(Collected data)
◆ ◆ ◆ ◆ ◆ ◆ ◆
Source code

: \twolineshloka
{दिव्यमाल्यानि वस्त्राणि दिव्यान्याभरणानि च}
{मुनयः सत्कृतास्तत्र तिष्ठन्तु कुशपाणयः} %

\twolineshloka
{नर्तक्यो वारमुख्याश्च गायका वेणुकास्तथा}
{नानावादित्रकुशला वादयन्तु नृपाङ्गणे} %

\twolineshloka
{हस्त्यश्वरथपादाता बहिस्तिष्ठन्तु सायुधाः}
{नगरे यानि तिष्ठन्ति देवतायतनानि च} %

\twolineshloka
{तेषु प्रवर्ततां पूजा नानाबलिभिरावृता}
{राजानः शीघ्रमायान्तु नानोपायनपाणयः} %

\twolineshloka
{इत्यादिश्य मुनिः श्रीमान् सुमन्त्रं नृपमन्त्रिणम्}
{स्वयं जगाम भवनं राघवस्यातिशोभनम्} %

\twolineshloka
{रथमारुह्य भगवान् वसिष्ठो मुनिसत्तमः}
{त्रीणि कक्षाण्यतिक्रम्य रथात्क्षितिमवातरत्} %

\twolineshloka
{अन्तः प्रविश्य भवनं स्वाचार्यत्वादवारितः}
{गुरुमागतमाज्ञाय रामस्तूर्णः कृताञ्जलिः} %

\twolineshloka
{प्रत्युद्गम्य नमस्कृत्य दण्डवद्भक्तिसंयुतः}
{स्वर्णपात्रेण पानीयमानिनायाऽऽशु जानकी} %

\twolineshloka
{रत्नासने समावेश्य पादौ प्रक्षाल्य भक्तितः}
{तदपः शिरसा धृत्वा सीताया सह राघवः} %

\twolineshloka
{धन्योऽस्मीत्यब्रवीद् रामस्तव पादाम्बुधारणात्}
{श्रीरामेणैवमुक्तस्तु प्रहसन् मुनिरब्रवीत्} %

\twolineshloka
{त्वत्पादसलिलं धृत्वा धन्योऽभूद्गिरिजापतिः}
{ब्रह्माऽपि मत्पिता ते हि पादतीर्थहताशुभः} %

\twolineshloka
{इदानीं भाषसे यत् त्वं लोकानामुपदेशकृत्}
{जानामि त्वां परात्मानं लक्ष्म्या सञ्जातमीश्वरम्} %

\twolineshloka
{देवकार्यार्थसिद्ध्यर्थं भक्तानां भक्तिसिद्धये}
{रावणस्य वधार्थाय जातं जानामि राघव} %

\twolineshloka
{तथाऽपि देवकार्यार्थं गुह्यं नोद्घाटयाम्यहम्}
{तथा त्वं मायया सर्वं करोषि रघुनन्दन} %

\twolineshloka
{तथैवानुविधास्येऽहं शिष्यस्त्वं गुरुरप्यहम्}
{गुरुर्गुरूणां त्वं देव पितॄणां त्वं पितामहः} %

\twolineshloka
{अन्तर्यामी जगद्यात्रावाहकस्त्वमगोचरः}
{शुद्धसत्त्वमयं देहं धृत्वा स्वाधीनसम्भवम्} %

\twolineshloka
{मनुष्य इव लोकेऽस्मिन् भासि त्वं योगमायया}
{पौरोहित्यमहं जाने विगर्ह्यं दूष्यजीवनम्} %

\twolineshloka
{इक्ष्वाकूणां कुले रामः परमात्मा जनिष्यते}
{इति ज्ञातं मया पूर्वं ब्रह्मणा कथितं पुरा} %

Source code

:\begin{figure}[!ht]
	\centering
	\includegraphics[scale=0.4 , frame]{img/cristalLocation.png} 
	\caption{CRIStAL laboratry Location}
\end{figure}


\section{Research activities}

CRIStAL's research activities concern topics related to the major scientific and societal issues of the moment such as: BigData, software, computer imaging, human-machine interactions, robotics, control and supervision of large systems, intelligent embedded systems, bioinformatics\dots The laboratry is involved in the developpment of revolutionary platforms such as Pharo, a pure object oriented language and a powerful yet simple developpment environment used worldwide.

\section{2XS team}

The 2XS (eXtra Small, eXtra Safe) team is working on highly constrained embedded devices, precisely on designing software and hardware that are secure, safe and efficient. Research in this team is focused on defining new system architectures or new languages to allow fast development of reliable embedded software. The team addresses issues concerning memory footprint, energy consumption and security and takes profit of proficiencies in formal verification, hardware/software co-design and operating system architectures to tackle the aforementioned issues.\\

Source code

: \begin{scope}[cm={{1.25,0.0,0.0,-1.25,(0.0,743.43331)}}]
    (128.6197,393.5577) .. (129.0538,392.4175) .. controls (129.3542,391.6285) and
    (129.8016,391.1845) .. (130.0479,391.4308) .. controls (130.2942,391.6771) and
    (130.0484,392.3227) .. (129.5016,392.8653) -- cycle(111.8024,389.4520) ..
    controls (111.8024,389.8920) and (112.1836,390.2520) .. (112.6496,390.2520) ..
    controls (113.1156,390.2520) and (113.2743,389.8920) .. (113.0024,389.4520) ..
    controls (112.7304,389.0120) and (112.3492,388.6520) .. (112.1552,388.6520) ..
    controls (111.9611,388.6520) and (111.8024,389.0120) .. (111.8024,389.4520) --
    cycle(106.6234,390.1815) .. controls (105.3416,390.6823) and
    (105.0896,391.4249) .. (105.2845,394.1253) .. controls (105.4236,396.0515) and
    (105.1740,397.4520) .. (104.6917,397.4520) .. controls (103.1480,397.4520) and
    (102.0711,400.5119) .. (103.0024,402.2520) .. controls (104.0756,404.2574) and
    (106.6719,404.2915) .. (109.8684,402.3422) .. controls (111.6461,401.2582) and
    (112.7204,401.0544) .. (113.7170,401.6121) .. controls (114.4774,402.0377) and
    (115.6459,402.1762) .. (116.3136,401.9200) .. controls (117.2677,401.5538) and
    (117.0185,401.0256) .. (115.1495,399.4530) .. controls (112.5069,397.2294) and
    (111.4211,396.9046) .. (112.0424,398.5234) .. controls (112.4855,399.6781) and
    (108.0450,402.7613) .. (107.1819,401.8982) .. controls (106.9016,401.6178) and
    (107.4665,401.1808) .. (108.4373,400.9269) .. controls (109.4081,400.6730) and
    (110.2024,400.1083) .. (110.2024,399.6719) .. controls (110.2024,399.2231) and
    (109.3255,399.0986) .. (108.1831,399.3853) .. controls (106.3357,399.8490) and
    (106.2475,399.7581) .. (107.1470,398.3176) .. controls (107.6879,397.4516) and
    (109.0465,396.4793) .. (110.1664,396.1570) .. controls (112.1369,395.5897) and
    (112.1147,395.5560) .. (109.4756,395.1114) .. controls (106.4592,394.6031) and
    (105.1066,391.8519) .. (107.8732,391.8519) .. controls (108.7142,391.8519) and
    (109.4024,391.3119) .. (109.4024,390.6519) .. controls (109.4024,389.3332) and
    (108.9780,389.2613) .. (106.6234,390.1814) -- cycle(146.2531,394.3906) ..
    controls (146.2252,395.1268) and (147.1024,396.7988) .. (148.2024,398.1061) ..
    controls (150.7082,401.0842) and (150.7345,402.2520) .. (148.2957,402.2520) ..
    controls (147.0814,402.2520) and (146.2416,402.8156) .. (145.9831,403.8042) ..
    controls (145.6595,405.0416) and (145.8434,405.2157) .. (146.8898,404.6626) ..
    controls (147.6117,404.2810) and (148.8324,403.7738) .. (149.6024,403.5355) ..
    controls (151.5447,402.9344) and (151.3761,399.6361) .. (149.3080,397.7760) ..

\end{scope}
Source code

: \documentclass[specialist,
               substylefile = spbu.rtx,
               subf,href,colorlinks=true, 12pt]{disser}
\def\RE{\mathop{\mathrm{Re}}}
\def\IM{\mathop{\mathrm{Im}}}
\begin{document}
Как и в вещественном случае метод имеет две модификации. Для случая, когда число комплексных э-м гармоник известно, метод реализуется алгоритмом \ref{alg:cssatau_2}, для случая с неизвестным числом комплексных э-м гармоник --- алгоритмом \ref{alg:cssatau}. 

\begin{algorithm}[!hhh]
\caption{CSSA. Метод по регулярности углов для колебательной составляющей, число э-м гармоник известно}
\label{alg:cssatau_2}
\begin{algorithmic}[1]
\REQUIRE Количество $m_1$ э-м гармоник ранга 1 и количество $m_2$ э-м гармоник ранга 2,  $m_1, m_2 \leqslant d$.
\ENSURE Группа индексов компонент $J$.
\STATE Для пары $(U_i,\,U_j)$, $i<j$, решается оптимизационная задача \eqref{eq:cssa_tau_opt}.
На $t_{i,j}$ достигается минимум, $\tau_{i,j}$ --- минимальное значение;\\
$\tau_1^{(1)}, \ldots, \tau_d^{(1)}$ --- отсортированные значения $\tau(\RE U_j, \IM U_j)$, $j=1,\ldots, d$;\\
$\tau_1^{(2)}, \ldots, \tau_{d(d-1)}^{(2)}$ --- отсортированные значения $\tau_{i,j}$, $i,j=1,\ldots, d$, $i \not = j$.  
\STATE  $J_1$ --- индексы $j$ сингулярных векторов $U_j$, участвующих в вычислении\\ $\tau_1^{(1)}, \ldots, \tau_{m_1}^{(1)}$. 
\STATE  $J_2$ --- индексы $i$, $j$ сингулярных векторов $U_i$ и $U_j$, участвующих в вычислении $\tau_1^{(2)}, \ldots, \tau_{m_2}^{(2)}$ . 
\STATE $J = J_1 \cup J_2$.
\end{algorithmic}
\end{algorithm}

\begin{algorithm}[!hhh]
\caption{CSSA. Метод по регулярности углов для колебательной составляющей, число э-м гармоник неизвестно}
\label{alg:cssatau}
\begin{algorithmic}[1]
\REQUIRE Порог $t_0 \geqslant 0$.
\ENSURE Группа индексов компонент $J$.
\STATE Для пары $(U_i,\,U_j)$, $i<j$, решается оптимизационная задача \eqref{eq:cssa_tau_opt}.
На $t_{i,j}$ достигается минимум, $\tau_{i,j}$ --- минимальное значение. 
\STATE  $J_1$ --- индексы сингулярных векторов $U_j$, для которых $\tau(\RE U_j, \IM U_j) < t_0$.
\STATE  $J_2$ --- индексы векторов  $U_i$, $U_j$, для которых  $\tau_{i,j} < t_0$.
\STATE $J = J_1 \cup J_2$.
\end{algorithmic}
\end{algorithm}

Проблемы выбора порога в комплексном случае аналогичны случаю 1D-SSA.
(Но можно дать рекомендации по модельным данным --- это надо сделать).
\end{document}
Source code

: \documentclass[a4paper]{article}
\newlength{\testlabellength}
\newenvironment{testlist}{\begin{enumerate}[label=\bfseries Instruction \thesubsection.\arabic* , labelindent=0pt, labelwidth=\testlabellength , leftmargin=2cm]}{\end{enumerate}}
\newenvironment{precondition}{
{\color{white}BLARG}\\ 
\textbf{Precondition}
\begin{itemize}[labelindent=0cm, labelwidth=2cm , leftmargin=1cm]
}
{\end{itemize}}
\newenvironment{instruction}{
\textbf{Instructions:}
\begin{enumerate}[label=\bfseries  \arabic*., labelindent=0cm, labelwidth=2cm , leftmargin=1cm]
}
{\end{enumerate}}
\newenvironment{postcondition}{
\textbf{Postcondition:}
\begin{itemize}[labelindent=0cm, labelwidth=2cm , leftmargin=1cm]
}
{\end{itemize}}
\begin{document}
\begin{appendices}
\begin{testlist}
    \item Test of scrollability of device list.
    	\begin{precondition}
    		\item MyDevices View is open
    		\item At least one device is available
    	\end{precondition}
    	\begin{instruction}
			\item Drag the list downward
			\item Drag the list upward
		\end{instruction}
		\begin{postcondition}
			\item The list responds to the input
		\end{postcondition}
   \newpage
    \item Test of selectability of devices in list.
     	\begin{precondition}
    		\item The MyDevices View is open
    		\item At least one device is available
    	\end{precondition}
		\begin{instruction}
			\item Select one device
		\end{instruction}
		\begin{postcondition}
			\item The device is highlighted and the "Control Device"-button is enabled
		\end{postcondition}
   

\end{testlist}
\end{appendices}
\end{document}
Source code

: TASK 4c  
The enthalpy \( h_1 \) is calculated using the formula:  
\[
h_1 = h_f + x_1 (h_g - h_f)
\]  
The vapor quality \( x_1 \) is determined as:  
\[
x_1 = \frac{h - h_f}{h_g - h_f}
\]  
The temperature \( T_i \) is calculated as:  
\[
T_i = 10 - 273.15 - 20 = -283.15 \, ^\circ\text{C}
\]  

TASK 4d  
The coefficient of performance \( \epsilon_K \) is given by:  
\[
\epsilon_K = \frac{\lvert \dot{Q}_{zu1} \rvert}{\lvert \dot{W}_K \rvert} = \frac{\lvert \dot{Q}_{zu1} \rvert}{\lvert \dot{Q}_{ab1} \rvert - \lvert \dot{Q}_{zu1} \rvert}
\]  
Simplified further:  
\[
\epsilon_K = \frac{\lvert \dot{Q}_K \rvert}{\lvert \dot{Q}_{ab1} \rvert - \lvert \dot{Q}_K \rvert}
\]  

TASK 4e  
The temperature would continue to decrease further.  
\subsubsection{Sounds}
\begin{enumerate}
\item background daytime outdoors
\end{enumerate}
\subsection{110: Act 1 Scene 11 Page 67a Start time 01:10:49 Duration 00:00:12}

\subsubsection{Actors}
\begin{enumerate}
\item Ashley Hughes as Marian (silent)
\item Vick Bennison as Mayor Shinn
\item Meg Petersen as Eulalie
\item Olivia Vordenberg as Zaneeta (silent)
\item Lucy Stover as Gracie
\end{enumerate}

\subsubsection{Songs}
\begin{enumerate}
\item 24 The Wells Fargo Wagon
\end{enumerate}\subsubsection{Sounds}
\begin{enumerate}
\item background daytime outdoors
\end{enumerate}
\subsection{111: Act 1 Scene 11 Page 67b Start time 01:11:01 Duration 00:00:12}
◆ ◆ ◆ ◆ ◆ ◆ ◆
Taking the records above as input, show every line in which the word "testlist" is present.

Task response
\newenvironment{testlist}{\begin{enumerate}[label=\bfseries Instruction \thesubsection.\arabic* , labelindent=0pt, labelwidth=\testlabellength , leftmargin=2cm]}{\end{enumerate}}
\begin{testlist}
\end{testlist}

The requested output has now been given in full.